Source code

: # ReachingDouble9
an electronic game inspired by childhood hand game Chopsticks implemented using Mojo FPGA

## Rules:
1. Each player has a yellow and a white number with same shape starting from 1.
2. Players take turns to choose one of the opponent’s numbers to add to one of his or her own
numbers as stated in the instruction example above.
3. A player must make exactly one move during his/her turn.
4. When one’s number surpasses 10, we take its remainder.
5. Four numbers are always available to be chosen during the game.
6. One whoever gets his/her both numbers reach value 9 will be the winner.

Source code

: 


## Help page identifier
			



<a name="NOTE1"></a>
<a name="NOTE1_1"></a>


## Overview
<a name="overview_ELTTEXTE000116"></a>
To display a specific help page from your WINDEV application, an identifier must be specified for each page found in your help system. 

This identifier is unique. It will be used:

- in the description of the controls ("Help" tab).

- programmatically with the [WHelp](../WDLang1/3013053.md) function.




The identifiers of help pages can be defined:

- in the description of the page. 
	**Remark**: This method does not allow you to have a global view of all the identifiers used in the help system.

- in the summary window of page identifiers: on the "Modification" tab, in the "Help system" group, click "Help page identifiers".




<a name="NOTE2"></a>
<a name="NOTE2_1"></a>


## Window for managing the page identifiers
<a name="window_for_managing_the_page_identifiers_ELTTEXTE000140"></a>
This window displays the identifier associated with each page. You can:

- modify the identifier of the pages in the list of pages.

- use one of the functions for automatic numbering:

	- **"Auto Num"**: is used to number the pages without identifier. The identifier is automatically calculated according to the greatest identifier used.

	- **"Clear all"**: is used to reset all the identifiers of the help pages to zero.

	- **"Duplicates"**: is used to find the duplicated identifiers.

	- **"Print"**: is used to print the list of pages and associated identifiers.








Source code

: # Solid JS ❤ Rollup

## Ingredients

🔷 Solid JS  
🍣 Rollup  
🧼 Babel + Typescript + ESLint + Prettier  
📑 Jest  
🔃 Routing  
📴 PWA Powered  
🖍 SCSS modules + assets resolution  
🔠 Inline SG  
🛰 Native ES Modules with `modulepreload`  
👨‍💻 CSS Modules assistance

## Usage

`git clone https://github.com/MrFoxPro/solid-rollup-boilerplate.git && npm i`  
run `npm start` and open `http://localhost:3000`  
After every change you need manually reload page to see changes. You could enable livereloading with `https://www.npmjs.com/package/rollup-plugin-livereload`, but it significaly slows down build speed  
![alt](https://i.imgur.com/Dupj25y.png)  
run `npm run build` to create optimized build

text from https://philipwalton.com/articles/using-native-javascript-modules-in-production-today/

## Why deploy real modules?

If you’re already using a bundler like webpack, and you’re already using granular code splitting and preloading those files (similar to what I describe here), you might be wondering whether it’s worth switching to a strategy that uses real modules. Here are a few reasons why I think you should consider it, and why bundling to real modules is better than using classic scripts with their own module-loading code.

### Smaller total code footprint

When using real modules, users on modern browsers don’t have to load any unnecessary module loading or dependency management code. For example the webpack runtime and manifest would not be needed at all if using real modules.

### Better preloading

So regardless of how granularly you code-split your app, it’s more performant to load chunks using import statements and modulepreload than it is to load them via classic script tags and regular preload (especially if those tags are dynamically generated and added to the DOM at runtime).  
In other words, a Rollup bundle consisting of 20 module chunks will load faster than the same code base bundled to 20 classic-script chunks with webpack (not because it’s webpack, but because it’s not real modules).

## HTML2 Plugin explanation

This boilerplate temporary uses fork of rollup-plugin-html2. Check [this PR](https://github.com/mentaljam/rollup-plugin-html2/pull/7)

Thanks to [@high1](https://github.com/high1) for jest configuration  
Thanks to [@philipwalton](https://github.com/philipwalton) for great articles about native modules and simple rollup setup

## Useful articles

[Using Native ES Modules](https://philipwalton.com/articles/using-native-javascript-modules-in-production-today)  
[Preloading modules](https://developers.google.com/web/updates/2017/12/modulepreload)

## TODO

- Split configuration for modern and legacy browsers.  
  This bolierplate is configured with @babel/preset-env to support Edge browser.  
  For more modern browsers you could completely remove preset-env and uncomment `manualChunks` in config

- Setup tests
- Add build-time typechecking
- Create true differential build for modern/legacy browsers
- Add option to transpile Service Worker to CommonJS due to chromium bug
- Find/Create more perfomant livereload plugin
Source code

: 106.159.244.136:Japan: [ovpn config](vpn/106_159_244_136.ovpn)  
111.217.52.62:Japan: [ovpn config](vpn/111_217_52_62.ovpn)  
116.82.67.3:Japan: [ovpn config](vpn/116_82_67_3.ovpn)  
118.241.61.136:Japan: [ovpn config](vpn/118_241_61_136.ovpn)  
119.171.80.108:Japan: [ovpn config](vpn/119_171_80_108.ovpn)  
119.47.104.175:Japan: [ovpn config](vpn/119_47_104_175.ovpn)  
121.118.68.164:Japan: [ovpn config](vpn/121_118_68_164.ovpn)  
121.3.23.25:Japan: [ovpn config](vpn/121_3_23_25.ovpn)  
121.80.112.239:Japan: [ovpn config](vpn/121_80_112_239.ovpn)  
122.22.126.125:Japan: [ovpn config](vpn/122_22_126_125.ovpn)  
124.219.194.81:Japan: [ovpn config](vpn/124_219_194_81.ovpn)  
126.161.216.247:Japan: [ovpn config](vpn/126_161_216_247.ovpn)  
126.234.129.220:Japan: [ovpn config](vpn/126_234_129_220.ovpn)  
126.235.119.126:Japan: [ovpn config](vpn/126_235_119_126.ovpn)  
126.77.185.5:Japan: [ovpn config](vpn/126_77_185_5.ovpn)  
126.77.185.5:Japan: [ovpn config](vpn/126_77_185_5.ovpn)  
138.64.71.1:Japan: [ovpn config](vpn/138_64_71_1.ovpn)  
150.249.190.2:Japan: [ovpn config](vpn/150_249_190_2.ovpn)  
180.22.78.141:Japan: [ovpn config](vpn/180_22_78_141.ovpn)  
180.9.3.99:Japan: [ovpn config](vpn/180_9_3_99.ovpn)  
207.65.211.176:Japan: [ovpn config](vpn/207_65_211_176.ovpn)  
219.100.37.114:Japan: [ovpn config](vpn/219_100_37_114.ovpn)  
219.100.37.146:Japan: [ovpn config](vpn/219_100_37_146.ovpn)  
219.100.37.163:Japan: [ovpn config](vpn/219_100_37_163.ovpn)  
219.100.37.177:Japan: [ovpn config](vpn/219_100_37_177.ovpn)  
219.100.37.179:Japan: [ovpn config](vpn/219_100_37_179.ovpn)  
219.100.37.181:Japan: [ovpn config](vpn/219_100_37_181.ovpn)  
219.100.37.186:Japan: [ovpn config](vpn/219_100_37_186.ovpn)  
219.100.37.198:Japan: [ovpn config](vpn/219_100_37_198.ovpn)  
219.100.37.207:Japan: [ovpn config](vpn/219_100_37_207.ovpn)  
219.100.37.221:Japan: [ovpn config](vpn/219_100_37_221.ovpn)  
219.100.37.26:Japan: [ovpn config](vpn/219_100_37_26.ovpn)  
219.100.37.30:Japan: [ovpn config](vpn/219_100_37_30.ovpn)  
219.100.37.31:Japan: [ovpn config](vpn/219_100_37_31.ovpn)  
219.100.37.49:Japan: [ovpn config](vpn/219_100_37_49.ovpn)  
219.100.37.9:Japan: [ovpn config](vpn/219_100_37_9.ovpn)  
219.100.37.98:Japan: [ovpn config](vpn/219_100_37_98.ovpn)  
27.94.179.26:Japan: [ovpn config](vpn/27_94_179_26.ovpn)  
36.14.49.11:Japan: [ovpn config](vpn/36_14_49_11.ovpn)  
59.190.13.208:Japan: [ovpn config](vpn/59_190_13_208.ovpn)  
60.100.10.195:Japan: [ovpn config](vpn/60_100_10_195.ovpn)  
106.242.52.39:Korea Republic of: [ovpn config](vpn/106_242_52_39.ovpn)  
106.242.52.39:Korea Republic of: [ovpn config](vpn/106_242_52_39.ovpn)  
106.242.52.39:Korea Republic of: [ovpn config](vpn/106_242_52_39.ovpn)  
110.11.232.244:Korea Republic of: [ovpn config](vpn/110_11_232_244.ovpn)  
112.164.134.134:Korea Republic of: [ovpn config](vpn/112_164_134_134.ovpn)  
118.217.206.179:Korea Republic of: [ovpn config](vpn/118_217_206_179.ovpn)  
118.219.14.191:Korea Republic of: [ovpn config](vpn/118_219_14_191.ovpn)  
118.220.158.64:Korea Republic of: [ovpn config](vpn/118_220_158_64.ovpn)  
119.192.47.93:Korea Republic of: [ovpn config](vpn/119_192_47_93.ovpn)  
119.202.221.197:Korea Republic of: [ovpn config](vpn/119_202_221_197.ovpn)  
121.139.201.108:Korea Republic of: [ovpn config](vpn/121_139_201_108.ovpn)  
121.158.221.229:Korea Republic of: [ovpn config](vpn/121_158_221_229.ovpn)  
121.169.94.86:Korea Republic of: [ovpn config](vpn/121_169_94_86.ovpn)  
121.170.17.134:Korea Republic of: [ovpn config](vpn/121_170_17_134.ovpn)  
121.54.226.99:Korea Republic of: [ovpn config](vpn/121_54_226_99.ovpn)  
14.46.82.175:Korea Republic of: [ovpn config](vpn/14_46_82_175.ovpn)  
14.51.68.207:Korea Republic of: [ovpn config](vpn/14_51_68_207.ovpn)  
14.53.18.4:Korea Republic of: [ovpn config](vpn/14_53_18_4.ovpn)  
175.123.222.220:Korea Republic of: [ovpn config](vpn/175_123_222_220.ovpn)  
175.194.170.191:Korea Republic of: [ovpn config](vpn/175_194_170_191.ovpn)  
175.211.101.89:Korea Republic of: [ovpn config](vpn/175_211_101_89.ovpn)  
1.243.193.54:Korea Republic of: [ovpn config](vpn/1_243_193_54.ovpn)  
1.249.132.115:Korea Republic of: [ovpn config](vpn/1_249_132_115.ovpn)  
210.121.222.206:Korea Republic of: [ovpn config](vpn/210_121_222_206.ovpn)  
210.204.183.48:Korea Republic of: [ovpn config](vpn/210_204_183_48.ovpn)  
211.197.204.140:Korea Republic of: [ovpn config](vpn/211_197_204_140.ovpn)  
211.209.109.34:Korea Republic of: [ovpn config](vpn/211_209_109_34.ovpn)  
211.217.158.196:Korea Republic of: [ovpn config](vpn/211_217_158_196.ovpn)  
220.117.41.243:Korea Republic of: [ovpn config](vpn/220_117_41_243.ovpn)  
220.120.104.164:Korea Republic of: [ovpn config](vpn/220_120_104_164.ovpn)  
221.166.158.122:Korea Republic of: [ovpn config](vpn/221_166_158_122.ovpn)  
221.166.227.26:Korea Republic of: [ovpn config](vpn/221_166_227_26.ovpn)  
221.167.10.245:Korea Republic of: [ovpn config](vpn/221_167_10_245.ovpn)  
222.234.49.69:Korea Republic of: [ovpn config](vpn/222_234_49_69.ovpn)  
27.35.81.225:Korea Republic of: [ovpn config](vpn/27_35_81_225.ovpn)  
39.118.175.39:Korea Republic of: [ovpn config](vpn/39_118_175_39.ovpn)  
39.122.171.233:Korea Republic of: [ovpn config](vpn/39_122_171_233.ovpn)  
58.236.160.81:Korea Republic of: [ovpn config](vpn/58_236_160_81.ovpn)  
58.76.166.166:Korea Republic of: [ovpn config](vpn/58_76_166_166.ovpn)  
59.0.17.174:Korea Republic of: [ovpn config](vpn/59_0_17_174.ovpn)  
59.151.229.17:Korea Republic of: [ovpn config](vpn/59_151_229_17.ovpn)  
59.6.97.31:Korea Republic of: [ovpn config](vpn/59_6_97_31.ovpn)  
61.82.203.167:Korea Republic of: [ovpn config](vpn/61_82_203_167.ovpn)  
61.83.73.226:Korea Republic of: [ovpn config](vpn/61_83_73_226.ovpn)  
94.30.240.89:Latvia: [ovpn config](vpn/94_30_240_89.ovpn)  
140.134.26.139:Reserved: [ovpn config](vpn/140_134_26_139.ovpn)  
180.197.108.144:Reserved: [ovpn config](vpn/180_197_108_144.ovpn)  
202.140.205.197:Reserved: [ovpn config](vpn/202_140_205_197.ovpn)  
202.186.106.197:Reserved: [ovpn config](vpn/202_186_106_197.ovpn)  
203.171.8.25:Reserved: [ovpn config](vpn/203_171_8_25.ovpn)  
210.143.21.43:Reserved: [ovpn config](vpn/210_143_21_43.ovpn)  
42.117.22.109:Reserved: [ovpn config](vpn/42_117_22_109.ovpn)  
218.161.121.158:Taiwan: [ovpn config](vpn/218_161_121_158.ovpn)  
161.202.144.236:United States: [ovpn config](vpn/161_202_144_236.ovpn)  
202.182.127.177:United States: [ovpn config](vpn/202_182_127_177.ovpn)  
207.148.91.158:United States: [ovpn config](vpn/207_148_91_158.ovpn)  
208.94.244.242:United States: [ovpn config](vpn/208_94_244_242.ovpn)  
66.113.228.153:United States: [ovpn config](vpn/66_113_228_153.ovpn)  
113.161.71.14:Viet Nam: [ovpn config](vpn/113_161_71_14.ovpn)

+-------+

### Task instructions
The lines running from the start of the data through the one that contains "the help system." should be reproduced exactly, and only those.

### The answer
Source code

: # ReachingDouble9
an electronic game inspired by childhood hand game Chopsticks implemented using Mojo FPGA

## Rules:
1. Each player has a yellow and a white number with same shape starting from 1.
2. Players take turns to choose one of the opponent’s numbers to add to one of his or her own
numbers as stated in the instruction example above.
3. A player must make exactly one move during his/her turn.
4. When one’s number surpasses 10, we take its remainder.
5. Four numbers are always available to be chosen during the game.
6. One whoever gets his/her both numbers reach value 9 will be the winner.

Source code

: 


## Help page identifier
			



<a name="NOTE1"></a>
<a name="NOTE1_1"></a>


## Overview
<a name="overview_ELTTEXTE000116"></a>
To display a specific help page from your WINDEV application, an identifier must be specified for each page found in your help system. 

This identifier is unique. It will be used:

- in the description of the controls ("Help" tab).

- programmatically with the [WHelp](../WDLang1/3013053.md) function.




The identifiers of help pages can be defined:

- in the description of the page. 
	**Remark**: This method does not allow you to have a global view of all the identifiers used in the help system.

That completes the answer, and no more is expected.